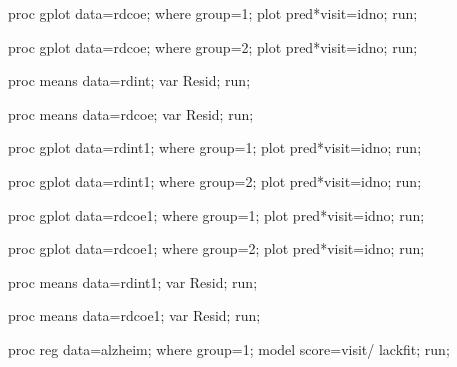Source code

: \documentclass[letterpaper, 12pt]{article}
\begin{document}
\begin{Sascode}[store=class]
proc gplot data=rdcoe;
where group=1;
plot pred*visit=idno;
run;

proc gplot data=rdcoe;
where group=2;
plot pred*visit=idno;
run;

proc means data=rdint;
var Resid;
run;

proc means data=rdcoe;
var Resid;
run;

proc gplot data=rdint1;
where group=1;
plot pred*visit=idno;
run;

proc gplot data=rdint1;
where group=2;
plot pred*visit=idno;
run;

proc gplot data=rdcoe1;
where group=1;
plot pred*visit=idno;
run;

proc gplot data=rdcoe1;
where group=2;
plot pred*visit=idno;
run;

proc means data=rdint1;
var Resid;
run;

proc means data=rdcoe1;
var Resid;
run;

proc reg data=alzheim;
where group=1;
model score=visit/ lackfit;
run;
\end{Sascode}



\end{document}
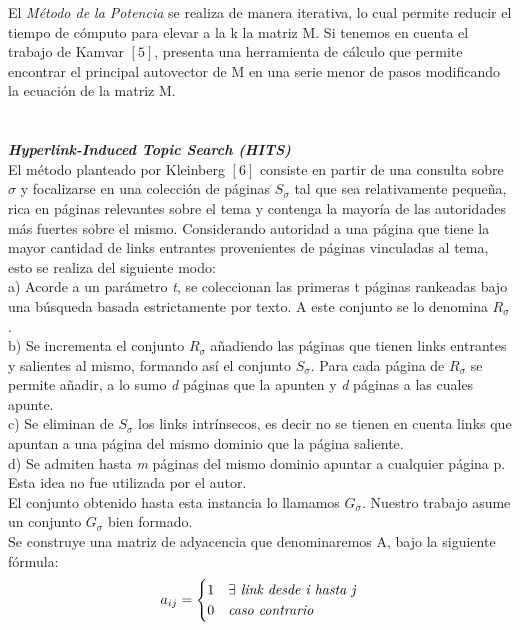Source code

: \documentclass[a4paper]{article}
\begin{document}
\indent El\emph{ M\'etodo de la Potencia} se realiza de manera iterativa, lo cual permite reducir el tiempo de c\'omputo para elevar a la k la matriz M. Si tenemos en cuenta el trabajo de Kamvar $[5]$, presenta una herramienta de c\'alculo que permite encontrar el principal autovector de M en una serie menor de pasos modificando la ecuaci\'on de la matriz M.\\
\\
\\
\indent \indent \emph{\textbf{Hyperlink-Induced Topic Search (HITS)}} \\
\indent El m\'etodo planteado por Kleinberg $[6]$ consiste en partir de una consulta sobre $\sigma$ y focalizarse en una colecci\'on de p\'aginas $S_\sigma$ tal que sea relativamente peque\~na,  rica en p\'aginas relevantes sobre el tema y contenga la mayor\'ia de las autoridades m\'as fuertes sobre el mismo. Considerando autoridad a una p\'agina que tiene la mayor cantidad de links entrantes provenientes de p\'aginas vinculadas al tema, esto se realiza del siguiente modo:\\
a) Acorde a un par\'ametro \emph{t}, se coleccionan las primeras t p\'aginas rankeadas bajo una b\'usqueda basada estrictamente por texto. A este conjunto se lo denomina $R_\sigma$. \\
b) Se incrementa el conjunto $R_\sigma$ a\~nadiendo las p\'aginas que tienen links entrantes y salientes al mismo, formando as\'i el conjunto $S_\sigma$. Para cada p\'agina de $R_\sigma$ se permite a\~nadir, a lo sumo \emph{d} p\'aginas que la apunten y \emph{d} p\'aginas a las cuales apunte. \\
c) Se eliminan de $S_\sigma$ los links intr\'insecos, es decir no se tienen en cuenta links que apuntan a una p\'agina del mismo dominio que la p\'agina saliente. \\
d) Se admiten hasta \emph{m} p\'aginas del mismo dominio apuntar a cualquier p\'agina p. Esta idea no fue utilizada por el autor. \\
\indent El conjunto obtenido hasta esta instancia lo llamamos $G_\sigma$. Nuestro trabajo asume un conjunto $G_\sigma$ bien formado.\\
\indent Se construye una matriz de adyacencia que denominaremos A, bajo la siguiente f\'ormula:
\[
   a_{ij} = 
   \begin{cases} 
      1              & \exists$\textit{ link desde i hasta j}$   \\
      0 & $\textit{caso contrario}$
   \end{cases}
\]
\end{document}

═══

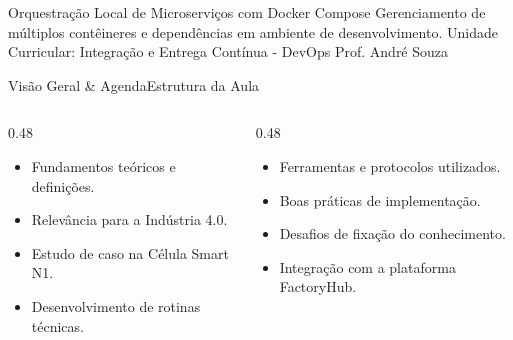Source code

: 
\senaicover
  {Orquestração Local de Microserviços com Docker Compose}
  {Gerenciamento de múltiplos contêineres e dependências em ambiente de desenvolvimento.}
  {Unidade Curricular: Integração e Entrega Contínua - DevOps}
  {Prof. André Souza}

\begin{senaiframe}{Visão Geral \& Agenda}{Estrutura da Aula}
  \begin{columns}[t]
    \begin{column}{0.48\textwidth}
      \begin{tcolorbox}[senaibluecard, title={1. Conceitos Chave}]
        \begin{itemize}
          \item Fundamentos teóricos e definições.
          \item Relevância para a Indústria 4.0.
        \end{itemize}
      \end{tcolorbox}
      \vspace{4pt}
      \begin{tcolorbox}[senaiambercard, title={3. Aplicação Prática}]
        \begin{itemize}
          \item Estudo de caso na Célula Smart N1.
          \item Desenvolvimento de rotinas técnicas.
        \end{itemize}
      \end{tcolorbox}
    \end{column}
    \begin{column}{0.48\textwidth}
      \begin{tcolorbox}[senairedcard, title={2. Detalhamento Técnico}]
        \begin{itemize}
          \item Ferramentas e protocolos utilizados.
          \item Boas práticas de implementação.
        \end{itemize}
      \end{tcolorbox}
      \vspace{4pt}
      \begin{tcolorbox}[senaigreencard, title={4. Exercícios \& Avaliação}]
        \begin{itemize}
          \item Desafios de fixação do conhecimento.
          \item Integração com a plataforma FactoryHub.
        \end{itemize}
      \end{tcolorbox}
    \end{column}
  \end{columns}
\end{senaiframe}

═══

◆ **Description of the task**
Output nothing but the number of lines in the data containing the string "permite".

◆ **Task answer**
2